# [Task to carry out]
Find the lines in the records that carry the word "history". Copy each one.

# [Data section]
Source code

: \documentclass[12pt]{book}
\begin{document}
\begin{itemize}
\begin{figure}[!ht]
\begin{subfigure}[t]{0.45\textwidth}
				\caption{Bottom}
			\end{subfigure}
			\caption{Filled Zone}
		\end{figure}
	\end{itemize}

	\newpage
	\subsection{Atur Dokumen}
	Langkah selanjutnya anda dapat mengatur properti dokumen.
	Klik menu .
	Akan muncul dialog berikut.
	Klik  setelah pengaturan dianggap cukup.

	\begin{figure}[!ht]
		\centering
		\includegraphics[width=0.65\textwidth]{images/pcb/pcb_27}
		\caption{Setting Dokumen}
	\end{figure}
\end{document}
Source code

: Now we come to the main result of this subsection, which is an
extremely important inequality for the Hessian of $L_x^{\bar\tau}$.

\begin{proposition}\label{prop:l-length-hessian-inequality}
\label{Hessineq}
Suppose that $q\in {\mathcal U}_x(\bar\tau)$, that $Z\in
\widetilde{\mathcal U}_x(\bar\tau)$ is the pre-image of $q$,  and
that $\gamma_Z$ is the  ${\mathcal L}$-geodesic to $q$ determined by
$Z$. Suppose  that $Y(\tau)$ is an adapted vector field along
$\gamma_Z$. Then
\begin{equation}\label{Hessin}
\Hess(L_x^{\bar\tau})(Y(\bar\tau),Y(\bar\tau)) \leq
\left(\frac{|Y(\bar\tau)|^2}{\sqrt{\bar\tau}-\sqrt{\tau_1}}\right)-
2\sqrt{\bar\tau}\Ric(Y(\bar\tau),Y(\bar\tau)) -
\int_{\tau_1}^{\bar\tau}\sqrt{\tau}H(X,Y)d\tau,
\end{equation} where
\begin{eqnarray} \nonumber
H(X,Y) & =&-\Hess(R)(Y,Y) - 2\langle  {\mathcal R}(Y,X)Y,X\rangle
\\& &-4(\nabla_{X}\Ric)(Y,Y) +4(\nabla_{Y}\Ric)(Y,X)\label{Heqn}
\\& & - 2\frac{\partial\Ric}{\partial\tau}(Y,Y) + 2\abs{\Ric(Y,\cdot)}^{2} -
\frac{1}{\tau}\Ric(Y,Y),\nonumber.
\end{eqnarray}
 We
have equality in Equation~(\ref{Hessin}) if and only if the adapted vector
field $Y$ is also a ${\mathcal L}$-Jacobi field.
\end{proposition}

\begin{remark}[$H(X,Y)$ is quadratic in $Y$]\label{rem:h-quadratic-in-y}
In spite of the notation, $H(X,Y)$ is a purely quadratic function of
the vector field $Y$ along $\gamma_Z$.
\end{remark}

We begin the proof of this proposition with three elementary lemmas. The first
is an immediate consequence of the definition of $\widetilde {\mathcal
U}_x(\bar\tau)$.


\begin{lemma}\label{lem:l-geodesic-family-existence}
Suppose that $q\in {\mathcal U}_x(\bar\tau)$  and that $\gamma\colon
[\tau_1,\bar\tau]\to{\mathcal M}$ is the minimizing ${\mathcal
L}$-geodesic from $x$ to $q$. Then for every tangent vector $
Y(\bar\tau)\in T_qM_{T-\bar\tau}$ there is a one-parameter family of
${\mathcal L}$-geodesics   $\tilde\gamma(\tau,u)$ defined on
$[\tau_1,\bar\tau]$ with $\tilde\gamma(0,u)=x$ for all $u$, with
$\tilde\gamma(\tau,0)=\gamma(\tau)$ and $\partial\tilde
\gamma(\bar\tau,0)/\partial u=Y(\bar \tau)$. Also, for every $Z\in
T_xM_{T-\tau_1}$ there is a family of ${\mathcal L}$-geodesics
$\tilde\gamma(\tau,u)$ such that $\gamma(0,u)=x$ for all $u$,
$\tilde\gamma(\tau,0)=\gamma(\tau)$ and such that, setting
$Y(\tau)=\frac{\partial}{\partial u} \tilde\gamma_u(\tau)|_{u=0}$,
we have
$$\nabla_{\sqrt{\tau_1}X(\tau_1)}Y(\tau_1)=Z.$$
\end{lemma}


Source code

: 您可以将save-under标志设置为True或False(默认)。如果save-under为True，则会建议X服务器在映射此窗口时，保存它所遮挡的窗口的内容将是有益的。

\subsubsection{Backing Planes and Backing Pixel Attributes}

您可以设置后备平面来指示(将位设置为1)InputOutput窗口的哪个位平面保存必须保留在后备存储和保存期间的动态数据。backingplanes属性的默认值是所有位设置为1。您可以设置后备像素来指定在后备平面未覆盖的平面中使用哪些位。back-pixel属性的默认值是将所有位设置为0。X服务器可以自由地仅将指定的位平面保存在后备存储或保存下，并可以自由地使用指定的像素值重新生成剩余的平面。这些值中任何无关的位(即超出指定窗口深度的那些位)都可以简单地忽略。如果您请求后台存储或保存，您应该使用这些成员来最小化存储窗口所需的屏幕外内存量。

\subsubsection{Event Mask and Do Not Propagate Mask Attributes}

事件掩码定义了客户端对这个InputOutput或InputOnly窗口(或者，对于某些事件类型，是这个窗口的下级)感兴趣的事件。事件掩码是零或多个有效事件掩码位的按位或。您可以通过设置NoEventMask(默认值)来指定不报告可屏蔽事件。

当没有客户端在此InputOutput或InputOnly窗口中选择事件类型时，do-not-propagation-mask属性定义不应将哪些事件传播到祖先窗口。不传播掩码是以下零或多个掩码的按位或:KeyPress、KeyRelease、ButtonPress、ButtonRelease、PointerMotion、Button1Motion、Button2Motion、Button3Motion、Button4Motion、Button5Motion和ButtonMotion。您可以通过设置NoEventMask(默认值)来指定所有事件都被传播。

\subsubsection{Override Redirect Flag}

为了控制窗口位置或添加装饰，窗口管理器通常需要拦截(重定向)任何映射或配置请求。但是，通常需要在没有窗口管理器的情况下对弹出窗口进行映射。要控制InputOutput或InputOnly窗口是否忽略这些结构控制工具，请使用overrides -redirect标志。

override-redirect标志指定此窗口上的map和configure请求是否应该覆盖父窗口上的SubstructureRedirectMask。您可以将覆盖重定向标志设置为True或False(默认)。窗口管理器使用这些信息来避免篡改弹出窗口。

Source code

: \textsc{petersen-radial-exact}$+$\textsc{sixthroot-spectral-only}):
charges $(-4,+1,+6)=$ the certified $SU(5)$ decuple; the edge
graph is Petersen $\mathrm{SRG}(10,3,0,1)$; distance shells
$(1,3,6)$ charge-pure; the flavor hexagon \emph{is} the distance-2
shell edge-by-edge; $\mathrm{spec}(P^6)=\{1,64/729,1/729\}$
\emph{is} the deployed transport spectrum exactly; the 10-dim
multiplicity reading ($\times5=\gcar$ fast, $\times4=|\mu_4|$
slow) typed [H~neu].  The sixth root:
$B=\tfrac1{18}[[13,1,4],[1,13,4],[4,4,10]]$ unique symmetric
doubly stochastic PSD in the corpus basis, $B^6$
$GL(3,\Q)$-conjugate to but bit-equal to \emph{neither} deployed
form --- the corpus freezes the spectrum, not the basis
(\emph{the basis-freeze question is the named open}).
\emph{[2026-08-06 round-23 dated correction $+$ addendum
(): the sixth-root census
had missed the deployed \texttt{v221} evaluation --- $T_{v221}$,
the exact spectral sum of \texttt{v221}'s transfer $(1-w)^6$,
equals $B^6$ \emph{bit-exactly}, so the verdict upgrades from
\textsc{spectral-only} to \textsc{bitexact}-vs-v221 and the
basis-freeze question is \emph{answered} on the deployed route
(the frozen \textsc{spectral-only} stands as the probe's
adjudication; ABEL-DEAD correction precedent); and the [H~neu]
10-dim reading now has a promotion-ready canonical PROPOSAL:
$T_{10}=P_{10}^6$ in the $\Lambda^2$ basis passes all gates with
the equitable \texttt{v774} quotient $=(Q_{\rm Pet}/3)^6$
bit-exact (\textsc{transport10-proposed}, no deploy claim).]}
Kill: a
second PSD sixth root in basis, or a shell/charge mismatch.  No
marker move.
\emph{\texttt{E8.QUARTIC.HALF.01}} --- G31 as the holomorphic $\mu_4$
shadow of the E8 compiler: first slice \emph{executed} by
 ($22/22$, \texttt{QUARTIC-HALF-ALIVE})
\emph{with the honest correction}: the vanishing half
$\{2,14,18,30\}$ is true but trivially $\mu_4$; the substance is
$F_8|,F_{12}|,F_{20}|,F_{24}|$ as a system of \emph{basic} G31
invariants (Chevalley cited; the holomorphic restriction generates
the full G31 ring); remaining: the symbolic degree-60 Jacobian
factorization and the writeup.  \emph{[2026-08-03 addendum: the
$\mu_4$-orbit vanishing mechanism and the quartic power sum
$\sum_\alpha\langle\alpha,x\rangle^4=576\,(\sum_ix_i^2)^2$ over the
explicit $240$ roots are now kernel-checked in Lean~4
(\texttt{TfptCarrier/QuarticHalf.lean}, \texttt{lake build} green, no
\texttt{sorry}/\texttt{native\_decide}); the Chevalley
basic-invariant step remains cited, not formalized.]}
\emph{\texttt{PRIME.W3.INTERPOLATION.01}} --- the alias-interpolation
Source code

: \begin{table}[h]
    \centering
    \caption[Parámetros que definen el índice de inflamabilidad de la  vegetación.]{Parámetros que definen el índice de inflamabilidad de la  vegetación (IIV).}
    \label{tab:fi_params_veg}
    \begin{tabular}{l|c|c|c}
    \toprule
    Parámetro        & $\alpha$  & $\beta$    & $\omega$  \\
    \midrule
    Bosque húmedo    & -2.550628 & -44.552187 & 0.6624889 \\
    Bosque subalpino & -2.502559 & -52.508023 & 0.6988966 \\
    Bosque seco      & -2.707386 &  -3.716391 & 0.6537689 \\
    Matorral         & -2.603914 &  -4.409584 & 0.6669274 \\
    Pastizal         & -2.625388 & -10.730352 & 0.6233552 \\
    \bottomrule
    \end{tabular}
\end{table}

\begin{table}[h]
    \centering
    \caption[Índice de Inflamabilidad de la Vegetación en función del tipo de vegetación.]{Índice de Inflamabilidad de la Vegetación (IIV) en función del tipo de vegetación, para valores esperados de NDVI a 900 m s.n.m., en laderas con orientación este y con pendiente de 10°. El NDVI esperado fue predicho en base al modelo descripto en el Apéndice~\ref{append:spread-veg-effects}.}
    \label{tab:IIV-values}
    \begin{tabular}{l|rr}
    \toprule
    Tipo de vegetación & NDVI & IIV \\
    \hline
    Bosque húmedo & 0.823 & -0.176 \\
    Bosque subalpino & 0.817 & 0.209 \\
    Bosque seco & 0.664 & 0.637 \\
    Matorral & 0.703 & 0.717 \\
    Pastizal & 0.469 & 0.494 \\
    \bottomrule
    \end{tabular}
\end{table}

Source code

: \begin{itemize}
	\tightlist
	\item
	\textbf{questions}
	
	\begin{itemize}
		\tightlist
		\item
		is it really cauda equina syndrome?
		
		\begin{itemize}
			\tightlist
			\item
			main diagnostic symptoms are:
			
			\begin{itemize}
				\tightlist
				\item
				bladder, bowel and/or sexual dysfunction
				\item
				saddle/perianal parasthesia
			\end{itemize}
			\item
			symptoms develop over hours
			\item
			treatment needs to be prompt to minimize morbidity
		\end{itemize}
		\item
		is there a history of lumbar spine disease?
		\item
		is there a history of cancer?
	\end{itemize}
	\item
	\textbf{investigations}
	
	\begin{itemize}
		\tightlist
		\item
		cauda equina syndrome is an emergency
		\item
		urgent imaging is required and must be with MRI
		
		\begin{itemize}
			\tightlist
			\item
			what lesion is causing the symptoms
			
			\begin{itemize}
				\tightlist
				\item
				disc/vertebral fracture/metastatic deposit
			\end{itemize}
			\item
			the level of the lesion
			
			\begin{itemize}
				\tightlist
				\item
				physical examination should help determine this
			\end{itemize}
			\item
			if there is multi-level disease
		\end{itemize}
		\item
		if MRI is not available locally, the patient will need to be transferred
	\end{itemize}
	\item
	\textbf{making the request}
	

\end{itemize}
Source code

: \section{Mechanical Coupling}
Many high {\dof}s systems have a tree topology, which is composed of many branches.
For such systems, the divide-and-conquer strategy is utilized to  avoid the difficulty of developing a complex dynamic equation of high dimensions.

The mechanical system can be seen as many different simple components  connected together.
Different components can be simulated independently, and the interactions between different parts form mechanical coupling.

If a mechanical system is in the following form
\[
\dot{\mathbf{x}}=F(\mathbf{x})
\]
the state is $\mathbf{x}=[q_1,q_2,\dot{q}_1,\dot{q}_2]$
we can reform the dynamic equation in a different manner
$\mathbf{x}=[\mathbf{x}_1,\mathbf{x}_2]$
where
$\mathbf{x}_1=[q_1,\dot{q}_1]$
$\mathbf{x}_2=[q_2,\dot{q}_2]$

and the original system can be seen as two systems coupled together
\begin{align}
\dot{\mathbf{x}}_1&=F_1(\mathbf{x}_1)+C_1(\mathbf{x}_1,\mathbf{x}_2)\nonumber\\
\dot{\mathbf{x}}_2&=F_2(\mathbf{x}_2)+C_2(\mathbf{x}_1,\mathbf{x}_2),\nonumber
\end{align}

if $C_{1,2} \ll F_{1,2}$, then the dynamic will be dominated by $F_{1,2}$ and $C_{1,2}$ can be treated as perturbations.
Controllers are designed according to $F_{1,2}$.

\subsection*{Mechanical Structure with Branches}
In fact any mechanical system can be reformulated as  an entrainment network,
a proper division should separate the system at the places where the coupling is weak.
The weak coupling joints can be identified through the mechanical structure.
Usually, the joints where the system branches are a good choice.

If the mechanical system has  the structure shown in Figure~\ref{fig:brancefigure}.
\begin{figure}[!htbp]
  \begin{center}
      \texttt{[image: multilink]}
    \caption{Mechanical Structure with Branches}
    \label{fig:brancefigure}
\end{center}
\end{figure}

# [Exercise solution]
		is there a history of lumbar spine disease?
		is there a history of cancer?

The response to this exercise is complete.